Task input |
=== Section Start ===
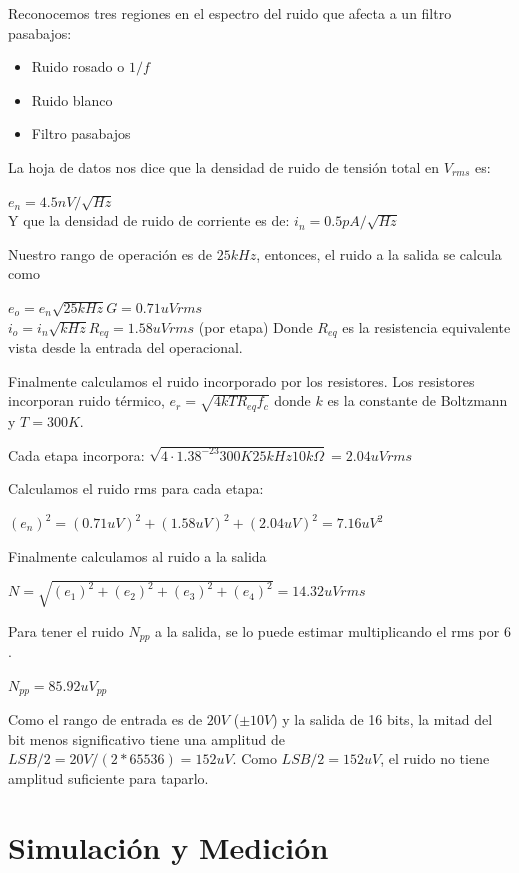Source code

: \documentclass[12pt,a4paper]{article}
\begin{document}
Reconocemos tres regiones en el espectro del ruido que afecta a un filtro pasabajos:

\begin{itemize}

\item Ruido rosado o $1/f$
\item Ruido blanco
\item Filtro pasabajos

\end{itemize}

La hoja de datos nos dice que la densidad de ruido de tensión total en $V_{rms}$ es:

$e_n = 4.5nV/\sqrt{Hz}$\\
Y que la densidad de ruido de corriente es de:
$i_n = 0.5pA/\sqrt{Hz}$

Nuestro rango de operación es de $25kHz$, entonces, el ruido a la salida se calcula como 

$e_o = e_n  \sqrt{25kHz}  G = 0.71uV rms$\\
$i_o = i_n \sqrt{kHz} R_{eq} = 1.58uV rms$ (por etapa)
Donde $R_{eq}$ es la resistencia equivalente vista desde la entrada del operacional.

Finalmente calculamos el ruido incorporado por los resistores. Los resistores incorporan ruido térmico, $e_r = \sqrt{ 4 k  T  R_{eq} f_c}$
donde $k$ es la constante de Boltzmann y $T=300K$.

Cada etapa incorpora: 
$\sqrt {4\cdot1.38^{-23} 300K 25kHz 10k\Omega } = 2.04uV rms$

Calculamos el ruido rms para cada etapa:

$(e_n) ^ 2 = (0.71uV)^2 +  (1.58uV) ^2 + (2.04uV)^2 = 7.16 uV^2$

Finalmente calculamos al ruido a la salida 

$N = \sqrt { (e_1)^2 + (e_2)^2 + (e_3)^2 + (e_4)^2 } = 14.32uV rms $

Para tener el ruido $N_{pp}$ a la salida, se lo puede estimar multiplicando el rms por $6$.

$N_{pp} = 85.92uV_{pp}$

Como el rango de entrada es de $20V$ ($\pm 10V$) y la salida de 16 bits, la mitad del bit menos significativo tiene una amplitud de $LSB/2 = 20V/(2*65536) = 152uV$\cite{LSB}. Como $LSB/2 = 152uV$, el ruido no tiene amplitud suficiente para taparlo.

\section{\textbf{Simulación y Medición}}
\end{document}
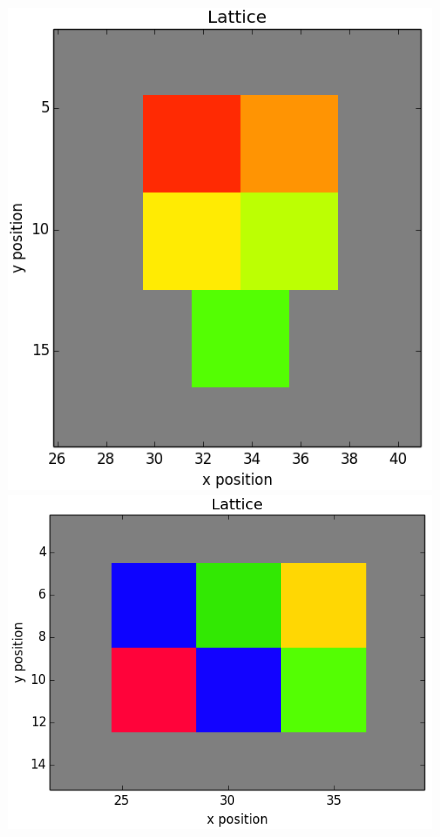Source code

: \documentclass[12pt]{article}
\begin{document}
\begin{figure}[H]
	\includegraphics[scale=0.20]{img/5ctc_start}
	\includegraphics[scale=0.20]{img/6ctc_start}

\end{figure}
\end{document}

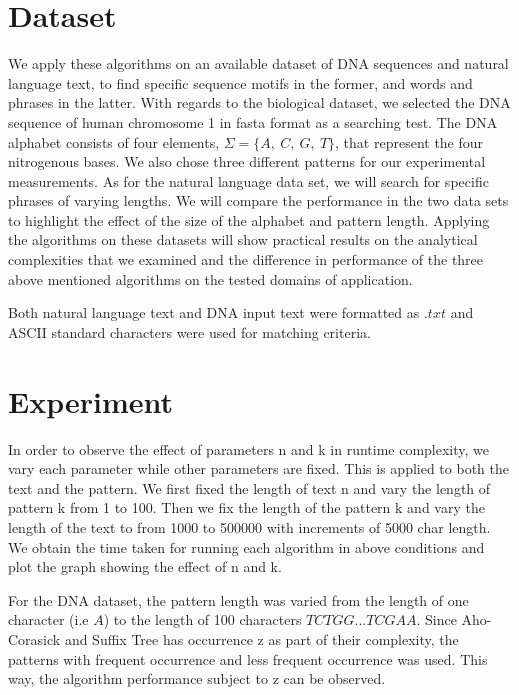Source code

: \documentclass[paper=a4, fontsize=11pt]{scrartcl} %
\numberwithin{equation}{section} %
\numberwithin{figure}{section} %
\numberwithin{table}{section} %
\begin{document}
\newpage
\section{Dataset}
We apply these algorithms on an available dataset of DNA sequences and natural language text, to find specific sequence motifs in the former, and words and phrases in the latter. With regards to the biological dataset, we selected the DNA sequence of human chromosome 1 in fasta format as a searching test. The DNA alphabet consists of four elements, $\Sigma = \{A,\ C,\ G,\ T\}$, that represent  the four nitrogenous bases. We also chose three different patterns for our experimental measurements. As for the natural language data set, we will search for specific phrases of varying lengths. We will compare the performance in the two data sets to highlight the effect of the size of the alphabet and pattern length. Applying the algorithms on these datasets will show practical results on the analytical complexities that we examined and the difference in performance of the three above mentioned algorithms on the tested domains of application.

Both natural language text and DNA input text were formatted as $.txt$ and ASCII standard characters were used for matching criteria.

\section{Experiment}
In order to observe the effect of parameters n and k in runtime complexity, we vary each parameter while other parameters are fixed. This is applied to both the text and the pattern. We first fixed the length of text n and vary the length of pattern k from 1 to 100. Then we fix the length of the pattern k and vary the length of the text to from 1000 to 500000 with increments of 5000 char length. We obtain the time taken for running each algorithm in above conditions and plot the graph showing the effect of n and k.

For the DNA dataset, the pattern length was varied from the length of one character (i.e $A$) to the length of 100 characters $TCTGG...TCGAA$. Since Aho-Corasick and Suffix Tree has occurrence z as part of their complexity, the patterns with frequent occurrence and less frequent occurrence was used. This way, the algorithm performance subject to z can be observed. 
\end{document}

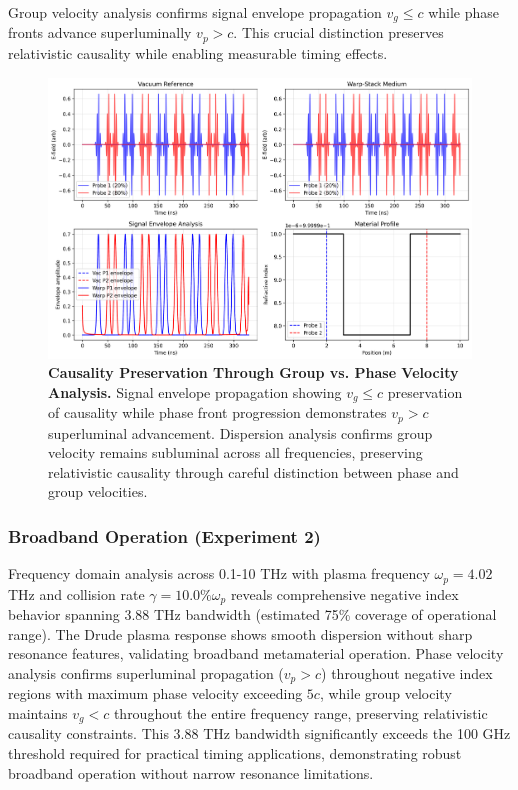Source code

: \documentclass[aps,prl,reprint,groupedaddress,floatfix]{revtex4-1}
\begin{document}
Group velocity analysis confirms signal envelope propagation $v_g \leq c$ while phase fronts advance superluminally $v_p > c$. This crucial distinction preserves relativistic causality while enabling measurable timing effects.

\begin{figure}[t]
    \centering
    \includegraphics[width=1.0\textwidth]{experiment1_group_velocity_fdtd.png}
    \caption{\textbf{Causality Preservation Through Group vs. Phase Velocity Analysis.} Signal envelope propagation showing $v_g \leq c$ preservation of causality while phase front progression demonstrates $v_p > c$ superluminal advancement. Dispersion analysis confirms group velocity remains subluminal across all frequencies, preserving relativistic causality through careful distinction between phase and group velocities.}
    \label{fig:causality_analysis}
\end{figure}

\subsubsection{Broadband Operation (Experiment 2)}

Frequency domain analysis across 0.1-10 THz with plasma frequency $\omega_p = 4.02$ THz and collision rate $\gamma = 10.0\%\omega_p$ reveals comprehensive negative index behavior spanning 3.88 THz bandwidth (estimated 75\% coverage of operational range). The Drude plasma response shows smooth dispersion without sharp resonance features, validating broadband metamaterial operation. Phase velocity analysis confirms superluminal propagation ($v_p > c$) throughout negative index regions with maximum phase velocity exceeding $5c$, while group velocity maintains $v_g < c$ throughout the entire frequency range, preserving relativistic causality constraints. This 3.88 THz bandwidth significantly exceeds the 100 GHz threshold required for practical timing applications, demonstrating robust broadband operation without narrow resonance limitations.
\end{document}
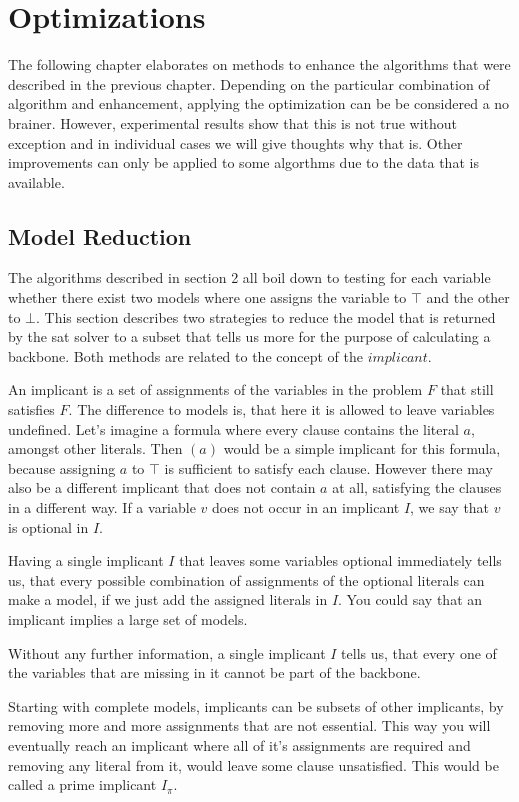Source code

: \chapter{Optimizations}
The following chapter elaborates on methods to enhance the algorithms that were described in the previous chapter. Depending on the particular combination of algorithm and enhancement, applying the optimization can be be considered a no brainer. However, experimental results show that this is not true without exception and in individual cases we will give thoughts why that is. Other improvements can only be applied to some algorthms due to the data that is available.

\section{Model Reduction}

The algorithms described in section 2 all boil down to testing for each variable whether there exist two models where one assigns the variable to $\top$ and the other to $\bot$. This section describes two strategies to reduce the model that is returned by the sat solver to a subset that tells us more for the purpose of calculating a backbone. Both methods are related to the concept of the $implicant$.

An implicant is a set of assignments of the variables in the problem $F$ that still satisfies $F$. The difference to models is, that here it is allowed to leave variables undefined. Let's imagine a formula where every clause contains the literal $a$, amongst other literals. Then $(a)$ would be a simple implicant for this formula, because assigning $a$ to $\top$ is sufficient to satisfy each clause. However there may also be a different implicant that does not contain $a$ at all, satisfying the clauses in a different way. If a variable $v$ does not occur in an implicant $I$, we say that $v$ is optional in $I$.

Having a single implicant $I$ that leaves some variables optional immediately tells us, that every possible combination of assignments of the optional literals can make a model, if we just add the assigned literals in $I$. You could say that an implicant implies a large set of models.

Without any further information, a single implicant $I$ tells us, that every one of the variables that are missing in it cannot be part of the backbone.

Starting with complete models, implicants can be subsets of other implicants, by removing more and more assignments that are not essential. This way you will eventually reach an implicant where all of it's assignments are required and removing any literal from it, would leave some clause unsatisfied. This would be called a prime implicant $I_\pi$.

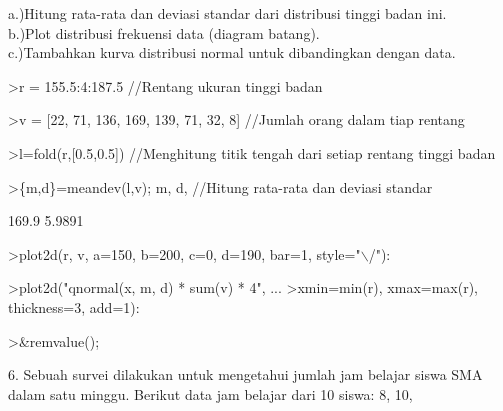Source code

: \documentclass[a4paper,10pt]{article}
\begin{document}
\begin{eulernotebook}
\begin{eulercomment}
\begin{eulercomment}
\begin{eulercomment}
\begin{eulercomment}
\begin{eulercomment}
\begin{eulercomment}
\begin{eulercomment}
\begin{eulercomment}
\begin{eulercomment}
\begin{eulercomment}
\begin{eulercomment}
\begin{eulercomment}
\begin{eulercomment}
\begin{eulercomment}
\begin{eulercomment}
\begin{eulercomment}
\begin{eulercomment}
a.)Hitung rata-rata dan deviasi standar dari distribusi tinggi badan
ini.\\
b.)Plot distribusi frekuensi data (diagram batang).\\
c.)Tambahkan kurva distribusi normal untuk dibandingkan dengan data.
\end{eulercomment}
\begin{eulerprompt}
>r = 155.5:4:187.5  //Rentang ukuran tinggi badan
\end{eulerprompt}
\begin{euleroutput}
  [155.5,  159.5,  163.5,  167.5,  171.5,  175.5,  179.5,  183.5,  187.5]
\end{euleroutput}
\begin{eulerprompt}
>v = [22, 71, 136, 169, 139, 71, 32, 8] //Jumlah orang dalam tiap rentang
\end{eulerprompt}
\begin{euleroutput}
  [22,  71,  136,  169,  139,  71,  32,  8]
\end{euleroutput}
\begin{eulerprompt}
>l=fold(r,[0.5,0.5])  //Menghitung titik tengah dari setiap rentang tinggi badan
\end{eulerprompt}
\begin{euleroutput}
  [157.5,  161.5,  165.5,  169.5,  173.5,  177.5,  181.5,  185.5]
\end{euleroutput}
\begin{eulerprompt}
>\{m,d\}=meandev(l,v); m, d,  //Hitung rata-rata dan deviasi standar
\end{eulerprompt}
\begin{euleroutput}
  169.9
  5.9891
\end{euleroutput}
\begin{eulerprompt}
>plot2d(r, v, a=150, b=200, c=0, d=190, bar=1, style="\(\backslash\)/"):
\end{eulerprompt}
\begin{eulerprompt}
>plot2d("qnormal(x, m, d) * sum(v) * 4", ...
>xmin=min(r), xmax=max(r), thickness=3, add=1):
\end{eulerprompt}
\begin{eulerprompt}
>&remvalue();
\end{eulerprompt}
\begin{eulercomment}
6. Sebuah survei dilakukan untuk mengetahui jumlah jam belajar siswa
SMA dalam satu minggu. Berikut data jam belajar dari 10 siswa: 8, 10,

\end{eulercomment}
\end{eulercomment}
\end{eulercomment}
\end{eulercomment}
\end{eulercomment}
\end{eulercomment}
\end{eulercomment}
\end{eulercomment}
\end{eulercomment}
\end{eulercomment}
\end{eulercomment}
\end{eulercomment}
\end{eulercomment}
\end{eulercomment}
\end{eulercomment}
\end{eulercomment}
\end{eulercomment}
\end{eulernotebook}
\end{document}

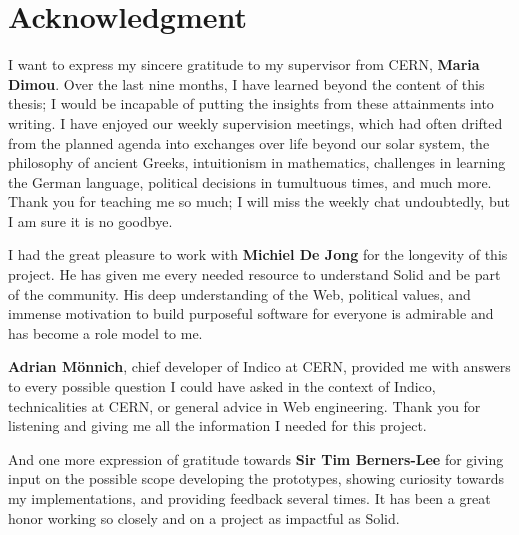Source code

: \section*{Acknowledgment}

I want to express my sincere gratitude to my supervisor from CERN, \textbf{Maria Dimou}. Over the last nine months, I have learned beyond the content of this thesis; I would be incapable of putting the insights from these attainments into writing. I have enjoyed our weekly supervision meetings, which had often drifted from the planned agenda into exchanges over life beyond our solar system, the philosophy of ancient Greeks, intuitionism in mathematics, challenges in learning the German language, political decisions in tumultuous times, and much more. Thank you for teaching me so much; I will miss the weekly chat undoubtedly, but I am sure it is no goodbye.

\vspace{1cm}

I had the great pleasure to work with \textbf{Michiel De Jong} for the longevity of this project. He has given me every needed resource to understand Solid and be part of the community. His deep understanding of the Web, political values, and immense motivation to build purposeful software for everyone is admirable and has become a role model to me.

\vspace{1cm}

\textbf{Adrian M\"onnich}, chief developer of Indico at CERN, provided me with answers to every possible question I could have asked in the context of Indico, technicalities at CERN, or general advice in Web engineering. Thank you for listening and giving me all the information I needed for this project.

\vspace{1cm}

And one more expression of gratitude towards \textbf{Sir Tim Berners-Lee} for giving input on the possible scope developing the prototypes, showing curiosity towards my implementations, and providing feedback several times. It has been a great honor working so closely and on a project as impactful as Solid.
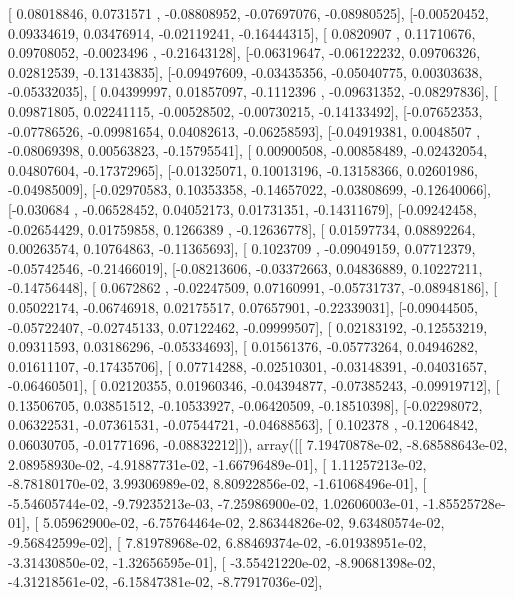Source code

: \documentclass{article}
\begin{document}
       [ 0.08018846,  0.0731571 , -0.08808952, -0.07697076, -0.08980525],
       [-0.00520452,  0.09334619,  0.03476914, -0.02119241, -0.16444315],
       [ 0.0820907 ,  0.11710676,  0.09708052, -0.0023496 , -0.21643128],
       [-0.06319647, -0.06122232,  0.09706326,  0.02812539, -0.13143835],
       [-0.09497609, -0.03435356, -0.05040775,  0.00303638, -0.05332035],
       [ 0.04399997,  0.01857097, -0.1112396 , -0.09631352, -0.08297836],
       [ 0.09871805,  0.02241115, -0.00528502, -0.00730215, -0.14133492],
       [-0.07652353, -0.07786526, -0.09981654,  0.04082613, -0.06258593],
       [-0.04919381,  0.0048507 , -0.08069398,  0.00563823, -0.15795541],
       [ 0.00900508, -0.00858489, -0.02432054,  0.04807604, -0.17372965],
       [-0.01325071,  0.10013196, -0.13158366,  0.02601986, -0.04985009],
       [-0.02970583,  0.10353358, -0.14657022, -0.03808699, -0.12640066],
       [-0.030684  , -0.06528452,  0.04052173,  0.01731351, -0.14311679],
       [-0.09242458, -0.02654429,  0.01759858,  0.1266389 , -0.12636778],
       [ 0.01597734,  0.08892264,  0.00263574,  0.10764863, -0.11365693],
       [ 0.1023709 , -0.09049159,  0.07712379, -0.05742546, -0.21466019],
       [-0.08213606, -0.03372663,  0.04836889,  0.10227211, -0.14756448],
       [ 0.0672862 , -0.02247509,  0.07160991, -0.05731737, -0.08948186],
       [ 0.05022174, -0.06746918,  0.02175517,  0.07657901, -0.22339031],
       [-0.09044505, -0.05722407, -0.02745133,  0.07122462, -0.09999507],
       [ 0.02183192, -0.12553219,  0.09311593,  0.03186296, -0.05334693],
       [ 0.01561376, -0.05773264,  0.04946282,  0.01611107, -0.17435706],
       [ 0.07714288, -0.02510301, -0.03148391, -0.04031657, -0.06460501],
       [ 0.02120355,  0.01960346, -0.04394877, -0.07385243, -0.09919712],
       [ 0.13506705,  0.03851512, -0.10533927, -0.06420509, -0.18510398],
       [-0.02298072,  0.06322531, -0.07361531, -0.07544721, -0.04688563],
       [ 0.102378  , -0.12064842,  0.06030705, -0.01771696, -0.08832212]]), array([[  7.19470878e-02,  -8.68588643e-02,   2.08958930e-02,
         -4.91887731e-02,  -1.66796489e-01],
       [  1.11257213e-02,  -8.78180170e-02,   3.99306989e-02,
          8.80922856e-02,  -1.61068496e-01],
       [ -5.54605744e-02,  -9.79235213e-03,  -7.25986900e-02,
          1.02606003e-01,  -1.85525728e-01],
       [  5.05962900e-02,  -6.75764464e-02,   2.86344826e-02,
          9.63480574e-02,  -9.56842599e-02],
       [  7.81978968e-02,   6.88469374e-02,  -6.01938951e-02,
         -3.31430850e-02,  -1.32656595e-01],
       [ -3.55421220e-02,  -8.90681398e-02,  -4.31218561e-02,
         -6.15847381e-02,  -8.77917036e-02],
\end{document}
=== Section End ===
Try it |
Write out an exact copy of the listing, first line through the line containing "Y que la densidad", with the pictures left out.

Answer for the task |
Source code

: \documentclass[12pt,a4paper]{article}
\begin{document}
Reconocemos tres regiones en el espectro del ruido que afecta a un filtro pasabajos:

\begin{itemize}

\item Ruido rosado o $1/f$
\item Ruido blanco
\item Filtro pasabajos

\end{itemize}

La hoja de datos nos dice que la densidad de ruido de tensión total en $V_{rms}$ es:

$e_n = 4.5nV/\sqrt{Hz}$\\
Y que la densidad de ruido de corriente es de:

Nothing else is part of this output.